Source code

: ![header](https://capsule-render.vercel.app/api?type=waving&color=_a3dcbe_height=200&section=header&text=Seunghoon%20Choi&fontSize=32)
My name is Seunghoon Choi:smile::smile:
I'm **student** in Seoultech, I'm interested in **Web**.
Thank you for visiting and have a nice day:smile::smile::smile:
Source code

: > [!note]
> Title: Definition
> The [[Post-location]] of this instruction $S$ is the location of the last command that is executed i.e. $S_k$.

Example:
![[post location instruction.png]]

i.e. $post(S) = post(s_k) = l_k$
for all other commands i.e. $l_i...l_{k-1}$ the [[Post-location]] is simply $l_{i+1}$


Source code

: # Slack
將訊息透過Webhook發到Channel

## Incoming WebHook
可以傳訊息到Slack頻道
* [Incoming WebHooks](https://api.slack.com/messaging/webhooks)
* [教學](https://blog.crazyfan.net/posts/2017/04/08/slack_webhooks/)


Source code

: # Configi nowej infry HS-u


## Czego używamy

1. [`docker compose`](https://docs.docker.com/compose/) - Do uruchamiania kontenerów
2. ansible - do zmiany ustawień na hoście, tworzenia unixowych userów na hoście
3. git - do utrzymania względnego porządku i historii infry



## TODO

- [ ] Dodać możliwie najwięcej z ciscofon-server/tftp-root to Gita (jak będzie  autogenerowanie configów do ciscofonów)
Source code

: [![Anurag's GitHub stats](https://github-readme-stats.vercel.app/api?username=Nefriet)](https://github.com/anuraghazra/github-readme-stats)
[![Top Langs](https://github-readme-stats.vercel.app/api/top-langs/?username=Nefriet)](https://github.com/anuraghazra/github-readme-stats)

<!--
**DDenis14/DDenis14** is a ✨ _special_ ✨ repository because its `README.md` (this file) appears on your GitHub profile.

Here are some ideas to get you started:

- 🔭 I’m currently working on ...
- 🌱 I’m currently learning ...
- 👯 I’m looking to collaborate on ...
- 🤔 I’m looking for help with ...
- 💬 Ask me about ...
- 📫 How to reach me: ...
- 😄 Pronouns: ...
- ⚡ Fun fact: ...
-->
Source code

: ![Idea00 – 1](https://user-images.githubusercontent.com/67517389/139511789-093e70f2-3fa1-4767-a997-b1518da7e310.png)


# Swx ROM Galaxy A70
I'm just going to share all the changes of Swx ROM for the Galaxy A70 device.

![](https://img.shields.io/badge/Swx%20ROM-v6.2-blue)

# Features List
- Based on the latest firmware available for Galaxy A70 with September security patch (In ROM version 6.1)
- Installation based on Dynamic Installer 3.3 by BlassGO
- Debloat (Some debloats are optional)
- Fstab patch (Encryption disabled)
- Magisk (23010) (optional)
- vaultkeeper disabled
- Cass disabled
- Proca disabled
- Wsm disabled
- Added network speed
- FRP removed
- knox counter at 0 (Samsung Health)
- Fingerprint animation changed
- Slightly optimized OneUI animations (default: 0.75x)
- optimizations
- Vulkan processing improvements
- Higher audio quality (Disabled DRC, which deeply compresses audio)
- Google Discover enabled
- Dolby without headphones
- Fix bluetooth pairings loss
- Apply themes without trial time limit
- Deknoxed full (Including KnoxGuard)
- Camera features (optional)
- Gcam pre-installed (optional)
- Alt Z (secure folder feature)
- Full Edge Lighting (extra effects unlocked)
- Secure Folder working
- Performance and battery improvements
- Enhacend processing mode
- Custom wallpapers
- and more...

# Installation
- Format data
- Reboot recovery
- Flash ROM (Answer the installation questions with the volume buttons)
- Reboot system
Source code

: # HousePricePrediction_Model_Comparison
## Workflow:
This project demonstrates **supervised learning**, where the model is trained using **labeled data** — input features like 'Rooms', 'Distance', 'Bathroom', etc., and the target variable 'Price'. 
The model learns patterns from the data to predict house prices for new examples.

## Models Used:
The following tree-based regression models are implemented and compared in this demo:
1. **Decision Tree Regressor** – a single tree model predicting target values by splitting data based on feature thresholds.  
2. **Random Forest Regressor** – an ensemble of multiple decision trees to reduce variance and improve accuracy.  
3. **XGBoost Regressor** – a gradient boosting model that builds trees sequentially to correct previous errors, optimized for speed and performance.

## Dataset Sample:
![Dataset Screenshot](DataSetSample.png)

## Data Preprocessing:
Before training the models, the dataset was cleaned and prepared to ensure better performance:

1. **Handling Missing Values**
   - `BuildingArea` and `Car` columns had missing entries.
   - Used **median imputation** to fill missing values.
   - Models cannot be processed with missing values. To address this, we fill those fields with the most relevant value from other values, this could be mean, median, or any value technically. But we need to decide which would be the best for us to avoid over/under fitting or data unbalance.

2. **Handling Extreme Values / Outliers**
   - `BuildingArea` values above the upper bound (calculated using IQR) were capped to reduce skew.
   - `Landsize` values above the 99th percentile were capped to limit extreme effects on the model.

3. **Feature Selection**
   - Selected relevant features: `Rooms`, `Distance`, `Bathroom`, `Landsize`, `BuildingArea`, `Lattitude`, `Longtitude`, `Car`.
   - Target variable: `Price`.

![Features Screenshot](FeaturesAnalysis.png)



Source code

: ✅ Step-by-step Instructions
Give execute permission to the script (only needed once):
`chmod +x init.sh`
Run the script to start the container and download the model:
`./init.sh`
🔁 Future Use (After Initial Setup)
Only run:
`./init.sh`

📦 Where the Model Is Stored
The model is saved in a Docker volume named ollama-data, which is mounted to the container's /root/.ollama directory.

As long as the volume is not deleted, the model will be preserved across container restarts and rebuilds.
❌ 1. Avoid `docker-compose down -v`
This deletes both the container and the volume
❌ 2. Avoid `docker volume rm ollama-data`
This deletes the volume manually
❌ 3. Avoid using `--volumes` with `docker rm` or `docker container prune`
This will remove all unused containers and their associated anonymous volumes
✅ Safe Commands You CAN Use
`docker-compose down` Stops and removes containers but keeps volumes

THE TASK: Figure out how many lines of the listing above include "capped"; the answer is that number alone.

ANSWER TO THE EXERCISE: 2